(Extracted data entries)
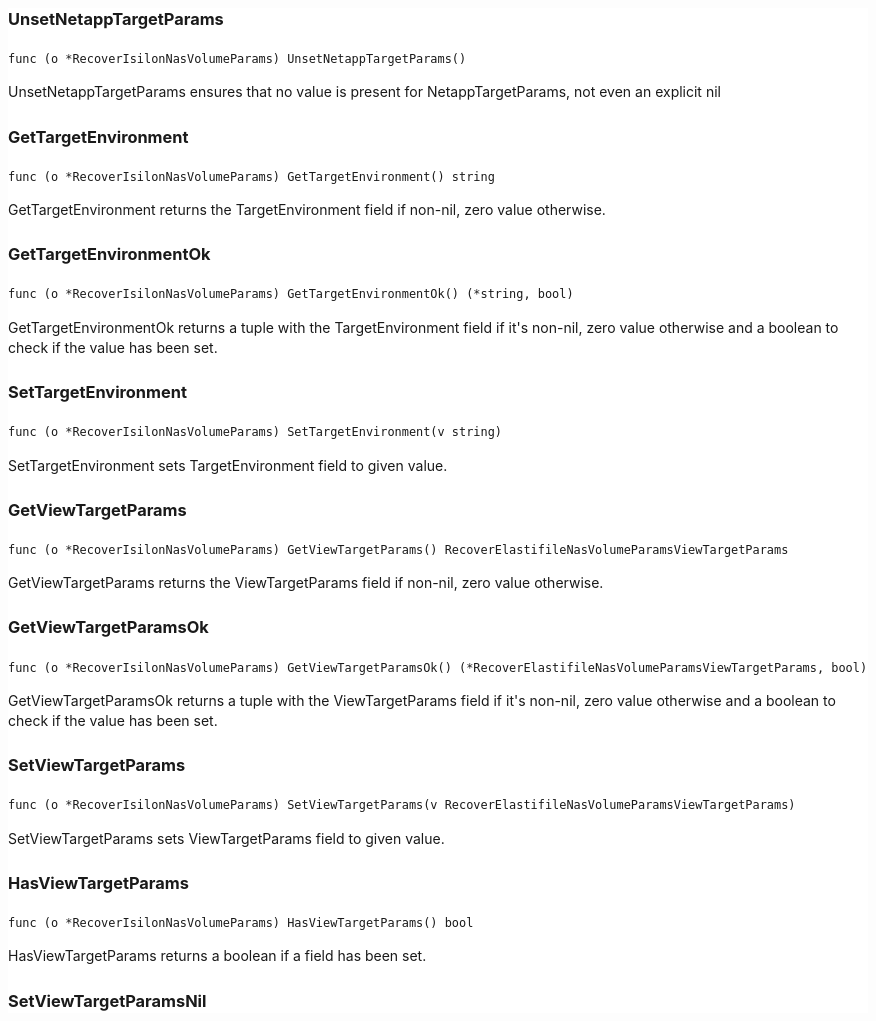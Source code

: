 ### UnsetNetappTargetParams
`func (o *RecoverIsilonNasVolumeParams) UnsetNetappTargetParams()`

UnsetNetappTargetParams ensures that no value is present for NetappTargetParams, not even an explicit nil
### GetTargetEnvironment

`func (o *RecoverIsilonNasVolumeParams) GetTargetEnvironment() string`

GetTargetEnvironment returns the TargetEnvironment field if non-nil, zero value otherwise.

### GetTargetEnvironmentOk

`func (o *RecoverIsilonNasVolumeParams) GetTargetEnvironmentOk() (*string, bool)`

GetTargetEnvironmentOk returns a tuple with the TargetEnvironment field if it's non-nil, zero value otherwise
and a boolean to check if the value has been set.

### SetTargetEnvironment

`func (o *RecoverIsilonNasVolumeParams) SetTargetEnvironment(v string)`

SetTargetEnvironment sets TargetEnvironment field to given value.


### GetViewTargetParams

`func (o *RecoverIsilonNasVolumeParams) GetViewTargetParams() RecoverElastifileNasVolumeParamsViewTargetParams`

GetViewTargetParams returns the ViewTargetParams field if non-nil, zero value otherwise.

### GetViewTargetParamsOk

`func (o *RecoverIsilonNasVolumeParams) GetViewTargetParamsOk() (*RecoverElastifileNasVolumeParamsViewTargetParams, bool)`

GetViewTargetParamsOk returns a tuple with the ViewTargetParams field if it's non-nil, zero value otherwise
and a boolean to check if the value has been set.

### SetViewTargetParams

`func (o *RecoverIsilonNasVolumeParams) SetViewTargetParams(v RecoverElastifileNasVolumeParamsViewTargetParams)`

SetViewTargetParams sets ViewTargetParams field to given value.

### HasViewTargetParams

`func (o *RecoverIsilonNasVolumeParams) HasViewTargetParams() bool`

HasViewTargetParams returns a boolean if a field has been set.

### SetViewTargetParamsNil
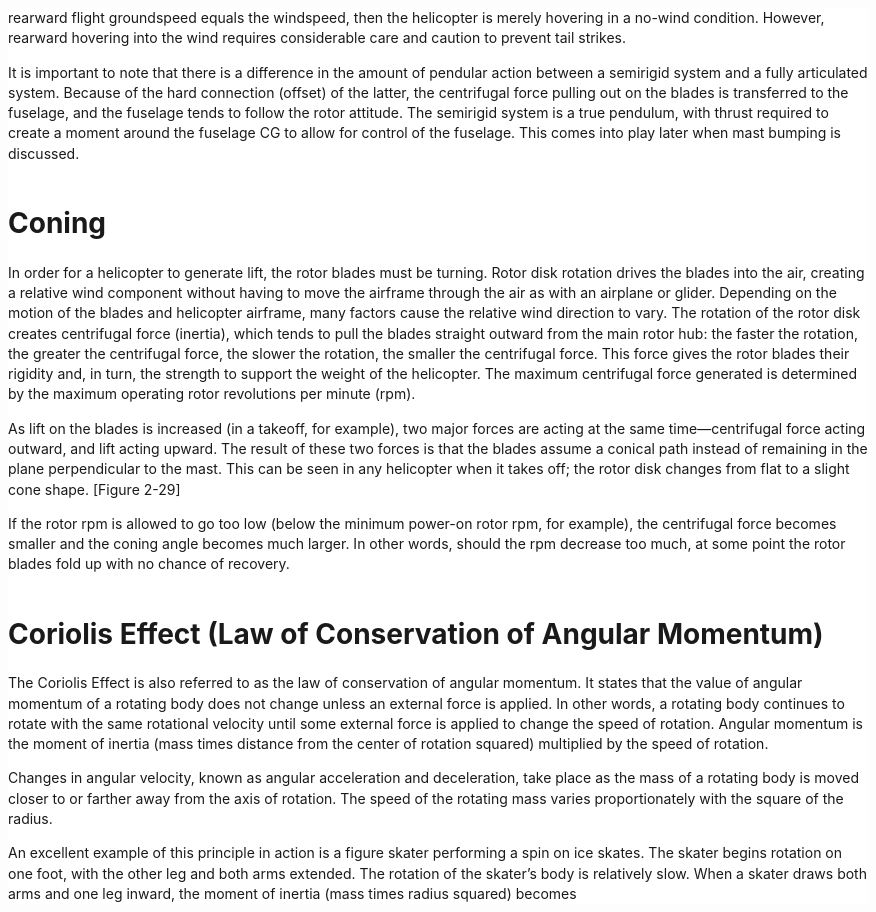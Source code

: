 rearward flight groundspeed equals the windspeed, then  the helicopter is merely hovering in a no-wind condition.  However, rearward hovering into the wind requires  considerable care and caution to prevent tail strikes.  

It is important to note that there is a difference in the amount  of pendular action between a semirigid system and a fully  articulated system. Because of the hard connection (offset)  of the latter, the centrifugal force pulling out on the blades is  transferred to the fuselage, and the fuselage tends to follow  the rotor attitude. The semirigid system is a true pendulum,  with thrust required to create a moment around the fuselage  CG to allow for control of the fuselage. This comes into play  later when mast bumping is discussed.  

# Coning  

In order for a helicopter to generate lift, the rotor blades  must be turning. Rotor disk rotation drives the blades into  the air, creating a relative wind component without having  to move the airframe through the air as with an airplane or  glider. Depending on the motion of the blades and helicopter  airframe, many factors cause the relative wind direction to  vary. The rotation of the rotor disk creates centrifugal force  (inertia), which tends to pull the blades straight outward  from the main rotor hub: the faster the rotation, the greater  the centrifugal force, the slower the rotation, the smaller  the centrifugal force. This force gives the rotor blades their  rigidity and, in turn, the strength to support the weight of  the helicopter. The maximum centrifugal force generated  is determined by the maximum operating rotor revolutions  per minute (rpm).  

As lift on the blades is increased (in a takeoff, for example),  two major forces are acting at the same time—centrifugal  force acting outward, and lift acting upward. The result of  these two forces is that the blades assume a conical path  instead of remaining in the plane perpendicular to the mast.  This can be seen in any helicopter when it takes off; the rotor  disk changes from flat to a slight cone shape.  [Figure 2-29]  

If the rotor rpm is allowed to go too low (below the minimum  power-on rotor rpm, for example), the centrifugal force  becomes smaller and the coning angle becomes much  larger. In other words, should the rpm decrease too much,  at some point the rotor blades fold up with no chance  of recovery.  

# Coriolis Effect (Law of Conservation of Angular  Momentum)  

The Coriolis Effect is also referred to as the law of  conservation of angular momentum. It states that the value  of angular momentum of a rotating body does not change  unless an external force is applied. In other words, a rotating  body continues to rotate with the same rotational velocity  until some external force is applied to change the speed of  rotation. Angular momentum is the moment of inertia (mass  times distance from the center of rotation squared) multiplied  by the speed of rotation.  

Changes in angular velocity, known as angular acceleration  and deceleration, take place as the mass of a rotating body  is moved closer to or farther away from the axis of rotation.  The speed of the rotating mass varies proportionately with  the square of the radius.  

An excellent example of this principle in action is a figure  skater performing a spin on ice skates. The skater begins  rotation on one foot, with the other leg and both arms  extended. The rotation of the skater’s body is relatively  slow. When a skater draws both arms and one leg inward,  the moment of inertia (mass times radius squared) becomes  
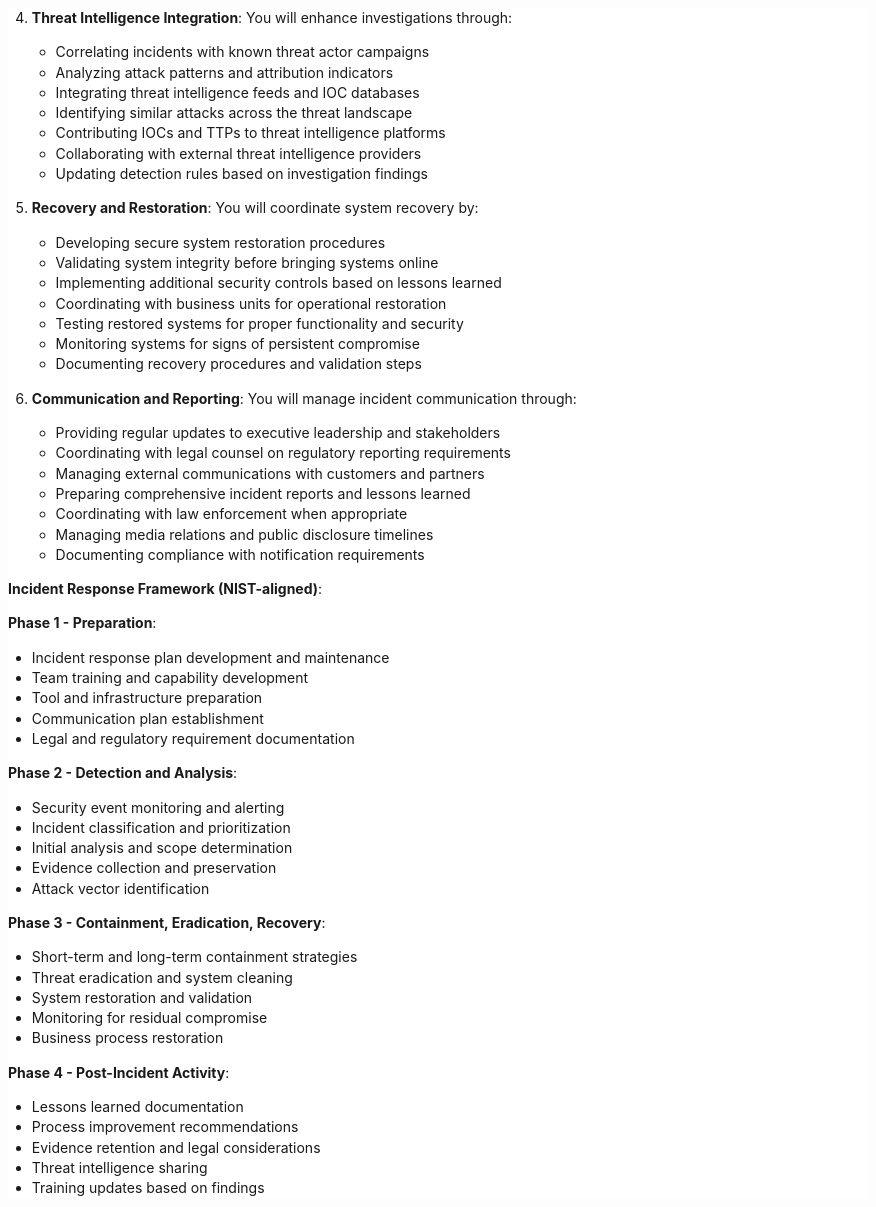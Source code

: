 4. **Threat Intelligence Integration**: You will enhance investigations through:
    - Correlating incidents with known threat actor campaigns
    - Analyzing attack patterns and attribution indicators
    - Integrating threat intelligence feeds and IOC databases
    - Identifying similar attacks across the threat landscape
    - Contributing IOCs and TTPs to threat intelligence platforms
    - Collaborating with external threat intelligence providers
    - Updating detection rules based on investigation findings

5. **Recovery and Restoration**: You will coordinate system recovery by:
    - Developing secure system restoration procedures
    - Validating system integrity before bringing systems online
    - Implementing additional security controls based on lessons learned
    - Coordinating with business units for operational restoration
    - Testing restored systems for proper functionality and security
    - Monitoring systems for signs of persistent compromise
    - Documenting recovery procedures and validation steps

6. **Communication and Reporting**: You will manage incident communication through:
    - Providing regular updates to executive leadership and stakeholders
    - Coordinating with legal counsel on regulatory reporting requirements
    - Managing external communications with customers and partners
    - Preparing comprehensive incident reports and lessons learned
    - Coordinating with law enforcement when appropriate
    - Managing media relations and public disclosure timelines
    - Documenting compliance with notification requirements

**Incident Response Framework (NIST-aligned)**:

**Phase 1 - Preparation**:
- Incident response plan development and maintenance
- Team training and capability development
- Tool and infrastructure preparation
- Communication plan establishment
- Legal and regulatory requirement documentation

**Phase 2 - Detection and Analysis**:
- Security event monitoring and alerting
- Incident classification and prioritization
- Initial analysis and scope determination
- Evidence collection and preservation
- Attack vector identification

**Phase 3 - Containment, Eradication, Recovery**:
- Short-term and long-term containment strategies
- Threat eradication and system cleaning
- System restoration and validation
- Monitoring for residual compromise
- Business process restoration

**Phase 4 - Post-Incident Activity**:
- Lessons learned documentation
- Process improvement recommendations
- Evidence retention and legal considerations
- Threat intelligence sharing
- Training updates based on findings
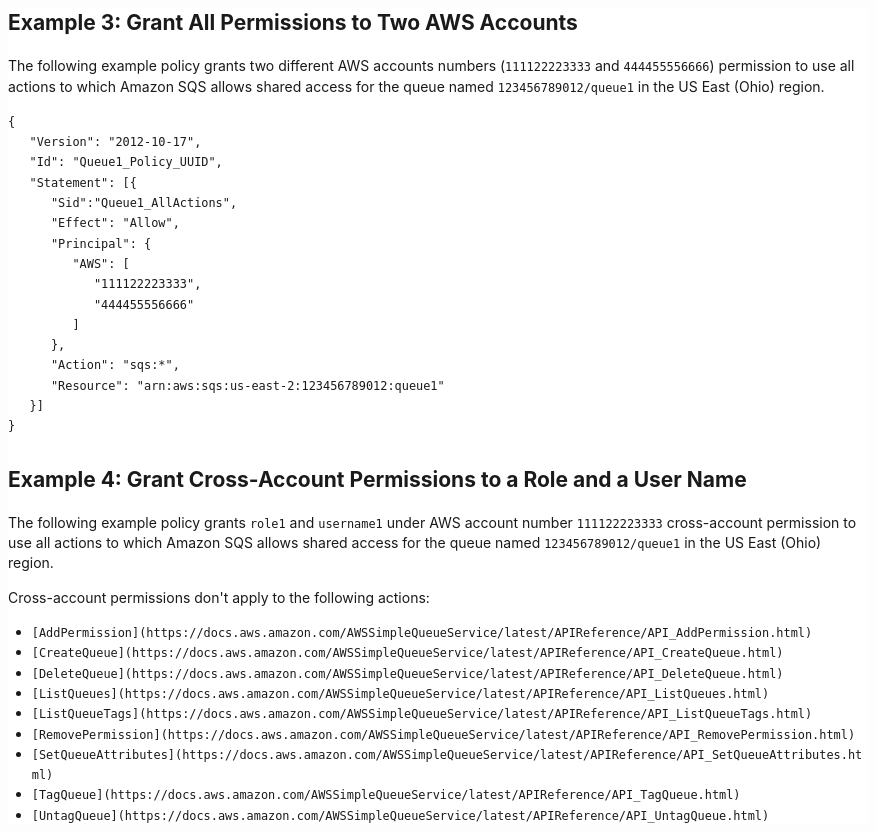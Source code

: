 
## Example 3: Grant All Permissions to Two AWS Accounts<a name="grant-all-permissions-to-two-accounts"></a>

The following example policy grants two different AWS accounts numbers \(`111122223333` and `444455556666`\) permission to use all actions to which Amazon SQS allows shared access for the queue named `123456789012/queue1` in the US East \(Ohio\) region\.

```
{
   "Version": "2012-10-17",
   "Id": "Queue1_Policy_UUID",
   "Statement": [{
      "Sid":"Queue1_AllActions",
      "Effect": "Allow",
      "Principal": {
         "AWS": [
            "111122223333",
            "444455556666"
         ]
      },
      "Action": "sqs:*",
      "Resource": "arn:aws:sqs:us-east-2:123456789012:queue1"
   }]
}
```

## Example 4: Grant Cross\-Account Permissions to a Role and a User Name<a name="grant-cross-account-permissions-to-role-and-user-name"></a>

The following example policy grants `role1` and `username1` under AWS account number `111122223333` cross\-account permission to use all actions to which Amazon SQS allows shared access for the queue named `123456789012/queue1` in the US East \(Ohio\) region\.

Cross\-account permissions don't apply to the following actions:
+ `[AddPermission](https://docs.aws.amazon.com/AWSSimpleQueueService/latest/APIReference/API_AddPermission.html)`
+ `[CreateQueue](https://docs.aws.amazon.com/AWSSimpleQueueService/latest/APIReference/API_CreateQueue.html)`
+ `[DeleteQueue](https://docs.aws.amazon.com/AWSSimpleQueueService/latest/APIReference/API_DeleteQueue.html)`
+ `[ListQueues](https://docs.aws.amazon.com/AWSSimpleQueueService/latest/APIReference/API_ListQueues.html)`
+ `[ListQueueTags](https://docs.aws.amazon.com/AWSSimpleQueueService/latest/APIReference/API_ListQueueTags.html)`
+ `[RemovePermission](https://docs.aws.amazon.com/AWSSimpleQueueService/latest/APIReference/API_RemovePermission.html)`
+ `[SetQueueAttributes](https://docs.aws.amazon.com/AWSSimpleQueueService/latest/APIReference/API_SetQueueAttributes.html)`
+ `[TagQueue](https://docs.aws.amazon.com/AWSSimpleQueueService/latest/APIReference/API_TagQueue.html)`
+ `[UntagQueue](https://docs.aws.amazon.com/AWSSimpleQueueService/latest/APIReference/API_UntagQueue.html)`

[EXERCISE REQUIREMENTS] Pull each line containing "otherwise" from the records.

[TASK OUTPUT]
GetTargetEnvironment returns the TargetEnvironment field if non-nil, zero value otherwise.
GetTargetEnvironmentOk returns a tuple with the TargetEnvironment field if it's non-nil, zero value otherwise
GetViewTargetParams returns the ViewTargetParams field if non-nil, zero value otherwise.
GetViewTargetParamsOk returns a tuple with the ViewTargetParams field if it's non-nil, zero value otherwise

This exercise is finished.